Corriere 9.9.15
Il regista:
«Il mio inno alla libertà artistica nasconde un apologo sull’Italia moderna»
di Stefania Ulivi
VENEZIA Un «inno alla libertà» il suo ultimo film (già oggi nei cinema), un inno alla libertà, artistica e personale, quello che Marco Bellocchio intona presentandolo al Lido. In forma smagliante, sempre meno schiacciato dal peso del tempo: «A 75 anni o ci si ripiega in se stessi o si ha la reazione compulsiva di fare due film all’anno per esorcizzare la morte. Io cerco di divertirmi superando il rigore all’americana dove tutto deve corrispondere».

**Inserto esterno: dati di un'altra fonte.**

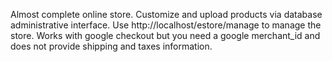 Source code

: Almost complete online store. Customize and upload products via database administrative interface. Use http://localhost/estore/manage to manage the store. Works with google checkout but you need a google merchant\_id and does not provide shipping and taxes information.
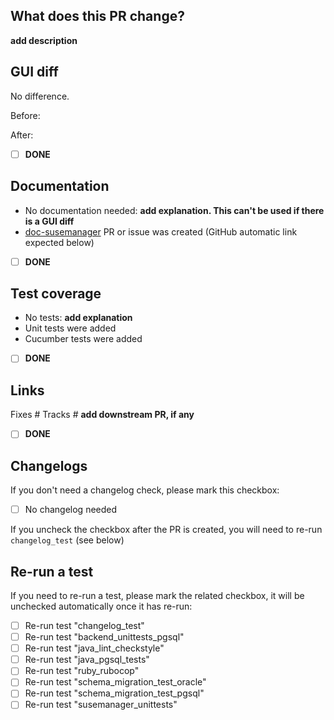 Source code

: ## What does this PR change?

**add description**

## GUI diff

No difference.

Before:

After:

- [ ] **DONE**

## Documentation
- No documentation needed: **add explanation. This can't be used if there is a GUI diff**
- [doc-susemanager](https://github.com/SUSE/doc-susemanager) PR or issue was created (GitHub automatic link expected below)

- [ ] **DONE**

## Test coverage
- No tests: **add explanation**
- Unit tests were added
- Cucumber tests were added

- [ ] **DONE**

## Links

Fixes #
Tracks # **add downstream PR, if any**

- [ ] **DONE**

## Changelogs

If you don't need a changelog check, please mark this checkbox:

- [ ] No changelog needed

If you uncheck the checkbox after the PR is created, you will need to re-run `changelog_test` (see below)


## Re-run a test

If you need to re-run a test, please mark the related checkbox, it will be unchecked automatically once it has re-run:

- [ ] Re-run test "changelog_test"
- [ ] Re-run test "backend_unittests_pgsql"
- [ ] Re-run test "java_lint_checkstyle"		 
- [ ] Re-run test "java_pgsql_tests"		 
- [ ] Re-run test "ruby_rubocop"
- [ ] Re-run test "schema_migration_test_oracle"
- [ ] Re-run test "schema_migration_test_pgsql"		 
- [ ] Re-run test "susemanager_unittests"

Un film che gli somiglia e tutto condensa: il potere, la religione, la fascinazione del femminile, il disincanto, il dolore. È «un apologo sull’Italia di oggi»: Bobbio, la sua piccola Cinecittà, è «il mondo intero, la globalizzazione ha cancellato l’isolamento in cui si viveva». Di se stesso dice: «Io sono un anarchico, un moderato, non mi vedo alle manifestazioni No Tav a tirare le pietre ma il potere mi dà fastidio». Anche quello non è più lo stesso. La furia priva di misericordia dell’istituzione religiosa seicentesca, il potere vampiresco democristiano del conte Herlitzka che dice «non siamo eterni» hanno lasciato spazio a un «vampirismo metaforico dell’Italia di oggi, dove c’è un Papa più a sinistra della sinistra. Anche se dirlo non fa di me un convertito». Nel film emerge potente altro. «La forza delle donne».
Dopo Bella addormentata disse: mai più a Venezia. «Vero, ma la gara non riguarda solo me». In sala, ad applaudire con più convinzione, il presidente emerito (e cinefilo) Napolitano.